Work request >>
Search term "Innovationen": work out how many lines of the data below contain it, and answer with that number alone.

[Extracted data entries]
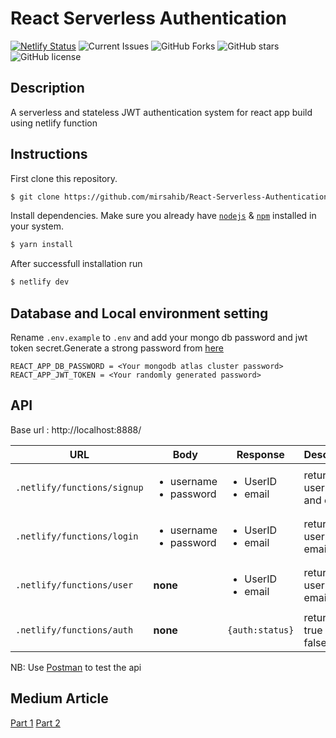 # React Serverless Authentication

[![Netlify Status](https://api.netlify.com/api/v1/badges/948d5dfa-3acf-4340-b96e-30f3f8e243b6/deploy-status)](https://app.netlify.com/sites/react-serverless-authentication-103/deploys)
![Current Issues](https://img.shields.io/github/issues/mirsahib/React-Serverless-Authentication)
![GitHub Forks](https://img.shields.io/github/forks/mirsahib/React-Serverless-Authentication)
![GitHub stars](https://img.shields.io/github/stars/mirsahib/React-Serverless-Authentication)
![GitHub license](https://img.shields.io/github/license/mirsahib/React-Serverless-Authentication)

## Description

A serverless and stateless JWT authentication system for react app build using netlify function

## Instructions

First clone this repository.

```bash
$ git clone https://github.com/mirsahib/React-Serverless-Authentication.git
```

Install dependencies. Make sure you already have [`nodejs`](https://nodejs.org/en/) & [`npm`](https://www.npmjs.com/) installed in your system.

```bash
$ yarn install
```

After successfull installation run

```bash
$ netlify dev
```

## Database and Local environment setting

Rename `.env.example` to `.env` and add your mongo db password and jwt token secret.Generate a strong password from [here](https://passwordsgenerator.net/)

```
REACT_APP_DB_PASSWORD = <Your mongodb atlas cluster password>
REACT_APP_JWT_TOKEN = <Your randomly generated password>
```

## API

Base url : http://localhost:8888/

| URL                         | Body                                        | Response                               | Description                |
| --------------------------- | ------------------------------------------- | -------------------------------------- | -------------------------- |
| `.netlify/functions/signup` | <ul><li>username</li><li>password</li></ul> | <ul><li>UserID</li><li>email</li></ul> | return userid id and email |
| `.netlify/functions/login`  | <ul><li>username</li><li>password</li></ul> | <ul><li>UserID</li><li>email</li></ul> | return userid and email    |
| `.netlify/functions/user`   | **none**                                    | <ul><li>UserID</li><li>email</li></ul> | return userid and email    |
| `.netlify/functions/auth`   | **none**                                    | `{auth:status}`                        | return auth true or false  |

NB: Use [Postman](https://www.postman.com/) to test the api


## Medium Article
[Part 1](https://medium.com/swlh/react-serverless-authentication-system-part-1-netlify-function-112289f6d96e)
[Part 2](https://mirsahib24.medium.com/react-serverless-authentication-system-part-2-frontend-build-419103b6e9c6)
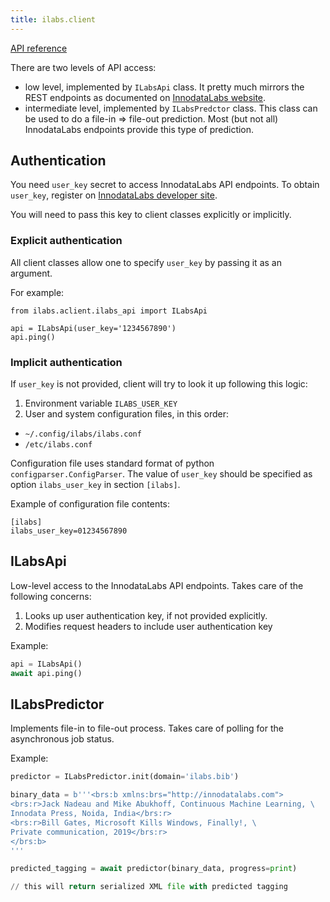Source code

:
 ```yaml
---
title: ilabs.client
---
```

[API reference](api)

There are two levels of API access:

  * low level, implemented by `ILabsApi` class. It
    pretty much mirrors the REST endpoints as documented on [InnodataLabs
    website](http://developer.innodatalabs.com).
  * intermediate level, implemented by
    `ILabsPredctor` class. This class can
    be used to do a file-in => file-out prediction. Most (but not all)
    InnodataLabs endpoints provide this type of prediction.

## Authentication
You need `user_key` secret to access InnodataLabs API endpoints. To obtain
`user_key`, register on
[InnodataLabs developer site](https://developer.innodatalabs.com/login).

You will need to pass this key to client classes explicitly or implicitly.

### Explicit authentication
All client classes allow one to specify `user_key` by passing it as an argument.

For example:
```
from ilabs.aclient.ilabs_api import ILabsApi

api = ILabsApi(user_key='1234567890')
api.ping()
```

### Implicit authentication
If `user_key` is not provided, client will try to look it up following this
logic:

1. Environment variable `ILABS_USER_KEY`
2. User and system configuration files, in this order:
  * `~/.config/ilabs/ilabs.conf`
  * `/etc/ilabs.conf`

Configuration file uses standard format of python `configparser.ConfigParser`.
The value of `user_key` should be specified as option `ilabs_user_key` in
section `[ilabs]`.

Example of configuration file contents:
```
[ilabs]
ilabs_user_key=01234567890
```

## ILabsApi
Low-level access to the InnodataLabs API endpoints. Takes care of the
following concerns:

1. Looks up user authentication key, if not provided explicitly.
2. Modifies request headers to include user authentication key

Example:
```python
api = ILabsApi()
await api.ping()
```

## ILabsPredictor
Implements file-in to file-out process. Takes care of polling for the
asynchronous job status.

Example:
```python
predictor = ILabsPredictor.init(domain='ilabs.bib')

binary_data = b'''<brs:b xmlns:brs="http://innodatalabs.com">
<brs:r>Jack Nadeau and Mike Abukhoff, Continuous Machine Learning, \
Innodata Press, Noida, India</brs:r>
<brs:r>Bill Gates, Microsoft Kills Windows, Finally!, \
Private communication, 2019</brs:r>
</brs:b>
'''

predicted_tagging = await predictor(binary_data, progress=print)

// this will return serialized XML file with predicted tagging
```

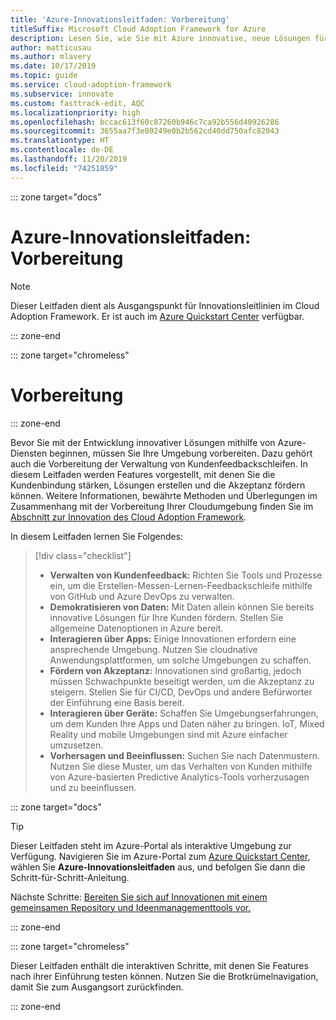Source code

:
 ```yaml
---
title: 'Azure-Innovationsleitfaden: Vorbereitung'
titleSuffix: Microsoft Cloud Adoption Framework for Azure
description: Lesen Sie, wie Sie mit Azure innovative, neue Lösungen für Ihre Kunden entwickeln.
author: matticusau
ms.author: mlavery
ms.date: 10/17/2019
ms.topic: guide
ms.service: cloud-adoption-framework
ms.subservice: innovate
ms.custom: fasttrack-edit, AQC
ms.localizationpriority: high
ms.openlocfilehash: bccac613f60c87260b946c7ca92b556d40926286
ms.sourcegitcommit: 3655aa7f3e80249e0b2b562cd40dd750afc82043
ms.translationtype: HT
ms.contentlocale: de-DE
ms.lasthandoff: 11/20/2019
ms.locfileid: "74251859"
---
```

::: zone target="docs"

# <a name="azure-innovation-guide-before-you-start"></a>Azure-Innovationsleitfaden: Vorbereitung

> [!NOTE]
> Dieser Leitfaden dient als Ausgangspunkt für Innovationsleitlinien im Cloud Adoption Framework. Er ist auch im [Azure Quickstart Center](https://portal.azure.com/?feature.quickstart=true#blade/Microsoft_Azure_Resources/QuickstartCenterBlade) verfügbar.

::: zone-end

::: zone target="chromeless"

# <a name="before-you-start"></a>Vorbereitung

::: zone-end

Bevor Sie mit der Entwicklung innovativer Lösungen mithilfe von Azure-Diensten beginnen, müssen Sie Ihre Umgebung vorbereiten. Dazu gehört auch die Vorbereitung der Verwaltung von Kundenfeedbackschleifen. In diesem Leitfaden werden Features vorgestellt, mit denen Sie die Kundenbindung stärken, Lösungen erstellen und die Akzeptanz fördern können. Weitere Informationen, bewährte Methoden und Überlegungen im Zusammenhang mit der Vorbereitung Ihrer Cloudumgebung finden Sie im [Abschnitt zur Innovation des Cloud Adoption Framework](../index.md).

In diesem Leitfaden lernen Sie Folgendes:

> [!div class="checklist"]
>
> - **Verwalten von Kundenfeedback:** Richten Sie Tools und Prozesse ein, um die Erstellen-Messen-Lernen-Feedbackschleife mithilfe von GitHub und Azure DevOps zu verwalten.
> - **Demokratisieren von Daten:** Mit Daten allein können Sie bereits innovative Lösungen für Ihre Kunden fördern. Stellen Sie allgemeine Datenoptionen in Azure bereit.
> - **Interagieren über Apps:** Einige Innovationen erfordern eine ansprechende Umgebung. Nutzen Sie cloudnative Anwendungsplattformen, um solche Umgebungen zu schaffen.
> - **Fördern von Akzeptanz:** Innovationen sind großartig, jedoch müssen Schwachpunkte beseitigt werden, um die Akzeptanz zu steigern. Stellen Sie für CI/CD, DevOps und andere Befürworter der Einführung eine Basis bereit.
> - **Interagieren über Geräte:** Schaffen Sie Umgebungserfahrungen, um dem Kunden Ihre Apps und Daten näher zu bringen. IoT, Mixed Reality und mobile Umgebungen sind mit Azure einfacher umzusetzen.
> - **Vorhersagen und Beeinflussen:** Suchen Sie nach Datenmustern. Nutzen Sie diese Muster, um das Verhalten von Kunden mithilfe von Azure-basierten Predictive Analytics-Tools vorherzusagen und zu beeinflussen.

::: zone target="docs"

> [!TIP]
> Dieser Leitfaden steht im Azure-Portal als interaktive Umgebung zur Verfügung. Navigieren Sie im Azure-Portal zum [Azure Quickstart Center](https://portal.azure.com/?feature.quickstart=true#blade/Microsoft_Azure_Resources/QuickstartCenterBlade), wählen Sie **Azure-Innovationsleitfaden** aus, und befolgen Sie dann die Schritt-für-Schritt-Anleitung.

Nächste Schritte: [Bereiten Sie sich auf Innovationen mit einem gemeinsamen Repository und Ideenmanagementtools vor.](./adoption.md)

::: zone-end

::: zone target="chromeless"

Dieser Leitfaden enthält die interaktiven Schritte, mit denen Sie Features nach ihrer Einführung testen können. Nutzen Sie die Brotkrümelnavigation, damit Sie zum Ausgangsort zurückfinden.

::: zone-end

Solution >>
3